**** Working data ****

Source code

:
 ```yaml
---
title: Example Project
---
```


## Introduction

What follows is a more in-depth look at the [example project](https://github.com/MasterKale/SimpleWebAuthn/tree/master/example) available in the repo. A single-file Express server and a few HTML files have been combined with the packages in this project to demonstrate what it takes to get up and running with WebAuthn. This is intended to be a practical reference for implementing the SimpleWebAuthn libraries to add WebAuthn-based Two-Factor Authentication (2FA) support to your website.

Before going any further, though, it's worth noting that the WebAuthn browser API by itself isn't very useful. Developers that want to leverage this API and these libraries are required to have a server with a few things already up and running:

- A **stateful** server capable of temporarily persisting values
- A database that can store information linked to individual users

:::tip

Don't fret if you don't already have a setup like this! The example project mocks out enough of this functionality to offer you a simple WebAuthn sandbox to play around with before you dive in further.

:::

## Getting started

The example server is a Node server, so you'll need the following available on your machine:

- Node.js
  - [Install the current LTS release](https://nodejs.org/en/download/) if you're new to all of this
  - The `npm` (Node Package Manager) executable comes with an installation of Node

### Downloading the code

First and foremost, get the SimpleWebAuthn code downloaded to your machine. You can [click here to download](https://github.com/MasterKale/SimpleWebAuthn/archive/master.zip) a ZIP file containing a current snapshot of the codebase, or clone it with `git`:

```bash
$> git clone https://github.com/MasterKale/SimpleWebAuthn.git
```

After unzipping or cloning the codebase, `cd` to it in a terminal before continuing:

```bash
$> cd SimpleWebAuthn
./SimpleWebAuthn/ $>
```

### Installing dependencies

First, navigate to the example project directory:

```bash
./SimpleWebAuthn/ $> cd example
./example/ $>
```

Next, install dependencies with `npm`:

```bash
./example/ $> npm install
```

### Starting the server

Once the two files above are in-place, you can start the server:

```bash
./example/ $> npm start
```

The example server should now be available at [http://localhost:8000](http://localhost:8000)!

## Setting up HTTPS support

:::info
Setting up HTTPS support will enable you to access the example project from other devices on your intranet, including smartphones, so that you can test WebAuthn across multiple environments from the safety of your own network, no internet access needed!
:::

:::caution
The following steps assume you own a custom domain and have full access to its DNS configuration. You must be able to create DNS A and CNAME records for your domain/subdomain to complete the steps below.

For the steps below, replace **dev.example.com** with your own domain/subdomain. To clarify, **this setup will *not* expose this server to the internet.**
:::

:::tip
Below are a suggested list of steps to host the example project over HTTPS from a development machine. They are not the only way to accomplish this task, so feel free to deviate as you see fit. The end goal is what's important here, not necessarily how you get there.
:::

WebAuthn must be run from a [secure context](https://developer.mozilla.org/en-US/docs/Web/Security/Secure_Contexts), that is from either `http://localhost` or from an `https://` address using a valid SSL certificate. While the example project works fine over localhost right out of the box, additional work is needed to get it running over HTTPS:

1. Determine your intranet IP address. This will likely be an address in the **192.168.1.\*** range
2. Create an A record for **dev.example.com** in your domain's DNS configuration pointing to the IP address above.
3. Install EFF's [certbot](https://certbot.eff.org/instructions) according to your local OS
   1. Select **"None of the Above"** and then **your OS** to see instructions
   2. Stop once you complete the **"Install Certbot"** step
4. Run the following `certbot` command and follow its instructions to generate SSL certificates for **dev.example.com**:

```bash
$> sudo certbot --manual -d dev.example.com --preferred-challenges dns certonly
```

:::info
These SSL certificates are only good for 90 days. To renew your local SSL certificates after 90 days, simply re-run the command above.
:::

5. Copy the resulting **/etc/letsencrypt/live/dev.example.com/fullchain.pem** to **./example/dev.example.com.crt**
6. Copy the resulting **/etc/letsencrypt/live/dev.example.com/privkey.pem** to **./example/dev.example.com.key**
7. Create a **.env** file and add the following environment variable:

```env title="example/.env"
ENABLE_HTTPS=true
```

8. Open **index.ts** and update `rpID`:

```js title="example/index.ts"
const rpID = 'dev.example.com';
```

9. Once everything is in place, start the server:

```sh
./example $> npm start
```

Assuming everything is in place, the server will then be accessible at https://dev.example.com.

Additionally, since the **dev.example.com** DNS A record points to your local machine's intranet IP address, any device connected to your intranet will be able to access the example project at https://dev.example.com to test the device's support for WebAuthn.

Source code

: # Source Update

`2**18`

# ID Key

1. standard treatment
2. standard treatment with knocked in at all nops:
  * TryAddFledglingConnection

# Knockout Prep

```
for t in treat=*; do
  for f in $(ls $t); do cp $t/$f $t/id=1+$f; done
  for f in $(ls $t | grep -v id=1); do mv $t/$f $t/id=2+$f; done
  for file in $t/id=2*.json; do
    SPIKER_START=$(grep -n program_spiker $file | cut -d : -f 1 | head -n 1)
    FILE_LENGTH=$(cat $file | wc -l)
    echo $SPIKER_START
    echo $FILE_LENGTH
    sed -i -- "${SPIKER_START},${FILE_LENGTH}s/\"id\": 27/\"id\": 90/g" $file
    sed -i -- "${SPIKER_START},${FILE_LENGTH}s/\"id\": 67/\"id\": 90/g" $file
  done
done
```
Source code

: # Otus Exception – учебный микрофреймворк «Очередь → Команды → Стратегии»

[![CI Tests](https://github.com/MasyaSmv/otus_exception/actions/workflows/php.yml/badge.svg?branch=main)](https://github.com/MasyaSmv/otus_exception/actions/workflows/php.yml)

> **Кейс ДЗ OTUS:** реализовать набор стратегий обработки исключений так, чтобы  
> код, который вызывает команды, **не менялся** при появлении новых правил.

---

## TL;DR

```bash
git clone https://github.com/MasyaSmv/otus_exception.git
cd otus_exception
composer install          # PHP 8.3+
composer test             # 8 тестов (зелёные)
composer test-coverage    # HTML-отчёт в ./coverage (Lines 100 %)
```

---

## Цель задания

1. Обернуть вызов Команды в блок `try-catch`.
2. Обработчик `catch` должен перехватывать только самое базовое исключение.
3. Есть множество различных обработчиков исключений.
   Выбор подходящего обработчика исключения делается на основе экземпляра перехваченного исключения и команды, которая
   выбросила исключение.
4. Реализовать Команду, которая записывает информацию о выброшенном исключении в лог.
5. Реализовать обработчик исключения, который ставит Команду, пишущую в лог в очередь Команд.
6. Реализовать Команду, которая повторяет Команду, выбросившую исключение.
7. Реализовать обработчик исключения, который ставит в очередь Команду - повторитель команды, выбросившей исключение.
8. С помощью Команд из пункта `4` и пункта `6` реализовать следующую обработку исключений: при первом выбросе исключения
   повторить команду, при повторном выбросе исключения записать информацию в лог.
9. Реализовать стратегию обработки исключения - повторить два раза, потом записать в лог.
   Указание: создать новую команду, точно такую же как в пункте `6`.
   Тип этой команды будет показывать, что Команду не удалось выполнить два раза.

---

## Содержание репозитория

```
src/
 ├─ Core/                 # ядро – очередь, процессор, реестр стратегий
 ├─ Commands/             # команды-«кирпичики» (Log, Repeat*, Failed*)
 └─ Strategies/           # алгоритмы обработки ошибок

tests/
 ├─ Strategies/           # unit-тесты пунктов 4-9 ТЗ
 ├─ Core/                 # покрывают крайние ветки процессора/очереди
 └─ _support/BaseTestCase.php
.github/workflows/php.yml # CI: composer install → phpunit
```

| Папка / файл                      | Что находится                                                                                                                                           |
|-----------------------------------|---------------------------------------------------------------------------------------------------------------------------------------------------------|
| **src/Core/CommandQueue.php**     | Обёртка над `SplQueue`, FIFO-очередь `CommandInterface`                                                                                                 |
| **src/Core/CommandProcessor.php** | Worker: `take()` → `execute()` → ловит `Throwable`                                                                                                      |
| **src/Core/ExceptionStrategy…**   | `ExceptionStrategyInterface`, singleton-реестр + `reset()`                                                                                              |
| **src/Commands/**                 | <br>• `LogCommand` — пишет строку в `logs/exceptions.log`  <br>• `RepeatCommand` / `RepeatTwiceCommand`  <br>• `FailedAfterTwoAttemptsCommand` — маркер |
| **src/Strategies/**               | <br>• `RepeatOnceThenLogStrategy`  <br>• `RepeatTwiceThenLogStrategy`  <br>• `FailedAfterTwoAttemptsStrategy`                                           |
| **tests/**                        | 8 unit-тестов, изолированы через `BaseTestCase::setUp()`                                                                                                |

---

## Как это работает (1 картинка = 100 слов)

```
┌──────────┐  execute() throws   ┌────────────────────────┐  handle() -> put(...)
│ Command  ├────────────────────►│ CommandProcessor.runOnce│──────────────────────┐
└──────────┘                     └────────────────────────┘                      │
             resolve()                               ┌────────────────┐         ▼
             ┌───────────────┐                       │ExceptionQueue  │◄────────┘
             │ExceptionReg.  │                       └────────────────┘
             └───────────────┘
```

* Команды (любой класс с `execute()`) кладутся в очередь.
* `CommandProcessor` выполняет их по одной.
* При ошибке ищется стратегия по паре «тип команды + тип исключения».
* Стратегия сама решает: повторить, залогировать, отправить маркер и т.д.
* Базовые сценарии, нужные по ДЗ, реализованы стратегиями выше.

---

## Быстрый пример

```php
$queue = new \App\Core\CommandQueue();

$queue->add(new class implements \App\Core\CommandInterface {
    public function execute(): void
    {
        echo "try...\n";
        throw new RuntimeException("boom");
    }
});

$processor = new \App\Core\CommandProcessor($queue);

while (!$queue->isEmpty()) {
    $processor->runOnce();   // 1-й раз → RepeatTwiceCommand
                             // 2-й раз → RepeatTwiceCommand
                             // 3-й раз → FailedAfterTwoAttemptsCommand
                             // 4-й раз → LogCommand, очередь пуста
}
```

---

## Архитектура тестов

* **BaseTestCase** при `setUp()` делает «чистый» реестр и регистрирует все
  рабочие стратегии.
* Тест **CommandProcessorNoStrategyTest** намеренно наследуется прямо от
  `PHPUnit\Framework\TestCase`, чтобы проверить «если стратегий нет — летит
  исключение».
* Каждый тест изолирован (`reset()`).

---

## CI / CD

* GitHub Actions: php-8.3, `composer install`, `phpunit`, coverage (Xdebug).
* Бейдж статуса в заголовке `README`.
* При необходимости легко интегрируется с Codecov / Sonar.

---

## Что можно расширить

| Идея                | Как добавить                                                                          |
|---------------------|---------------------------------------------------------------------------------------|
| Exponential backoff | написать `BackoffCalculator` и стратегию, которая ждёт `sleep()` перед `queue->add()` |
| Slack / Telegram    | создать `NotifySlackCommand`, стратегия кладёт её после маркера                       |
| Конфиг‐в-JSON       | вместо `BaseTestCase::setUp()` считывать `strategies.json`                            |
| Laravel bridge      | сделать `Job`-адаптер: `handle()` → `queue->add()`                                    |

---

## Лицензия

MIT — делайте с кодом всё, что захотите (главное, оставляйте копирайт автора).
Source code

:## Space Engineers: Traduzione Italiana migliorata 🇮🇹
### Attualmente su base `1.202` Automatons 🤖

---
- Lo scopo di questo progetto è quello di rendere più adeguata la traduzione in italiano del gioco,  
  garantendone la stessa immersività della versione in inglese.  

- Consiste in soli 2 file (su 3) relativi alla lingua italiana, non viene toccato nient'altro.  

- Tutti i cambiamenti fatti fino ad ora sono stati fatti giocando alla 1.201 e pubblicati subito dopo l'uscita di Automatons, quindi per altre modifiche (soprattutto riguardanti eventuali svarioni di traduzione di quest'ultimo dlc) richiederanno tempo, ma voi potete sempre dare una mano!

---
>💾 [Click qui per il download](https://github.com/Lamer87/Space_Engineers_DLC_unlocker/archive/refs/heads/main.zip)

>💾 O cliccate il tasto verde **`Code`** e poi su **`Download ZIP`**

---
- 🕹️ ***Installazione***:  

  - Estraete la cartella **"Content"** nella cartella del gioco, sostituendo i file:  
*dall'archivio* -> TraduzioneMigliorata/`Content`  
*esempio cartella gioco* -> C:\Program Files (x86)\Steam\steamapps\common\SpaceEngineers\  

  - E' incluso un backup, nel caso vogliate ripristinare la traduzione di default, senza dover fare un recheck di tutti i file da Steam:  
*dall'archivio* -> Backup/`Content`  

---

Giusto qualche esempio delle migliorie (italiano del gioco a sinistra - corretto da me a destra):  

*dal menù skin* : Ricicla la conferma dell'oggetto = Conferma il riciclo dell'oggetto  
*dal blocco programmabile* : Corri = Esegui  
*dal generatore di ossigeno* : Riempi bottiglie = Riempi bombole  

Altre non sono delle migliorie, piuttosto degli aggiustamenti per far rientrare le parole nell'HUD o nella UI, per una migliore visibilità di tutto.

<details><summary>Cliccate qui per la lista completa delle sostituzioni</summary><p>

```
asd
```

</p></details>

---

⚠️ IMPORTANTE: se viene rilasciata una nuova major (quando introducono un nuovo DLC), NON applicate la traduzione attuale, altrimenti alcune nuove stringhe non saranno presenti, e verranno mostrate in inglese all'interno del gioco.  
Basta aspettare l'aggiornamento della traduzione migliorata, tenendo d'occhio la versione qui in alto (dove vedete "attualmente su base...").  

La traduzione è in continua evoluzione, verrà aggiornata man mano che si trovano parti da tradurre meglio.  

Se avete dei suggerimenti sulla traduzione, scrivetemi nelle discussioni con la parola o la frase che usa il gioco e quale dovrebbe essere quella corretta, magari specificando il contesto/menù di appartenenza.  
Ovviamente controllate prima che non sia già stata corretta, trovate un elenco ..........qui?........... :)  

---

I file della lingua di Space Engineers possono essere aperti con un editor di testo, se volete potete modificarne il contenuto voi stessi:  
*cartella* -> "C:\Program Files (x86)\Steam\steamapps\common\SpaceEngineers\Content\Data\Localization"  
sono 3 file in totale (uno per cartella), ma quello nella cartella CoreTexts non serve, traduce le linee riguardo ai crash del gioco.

****

*What you need to do:* Return exactly the lines from the beginning of the data above through the one containing "## Introduction", please. Include both end lines and add nothing else.

*Solution to the exercise:*
Source code

:
 ```yaml
---
title: Example Project
---
```


## Introduction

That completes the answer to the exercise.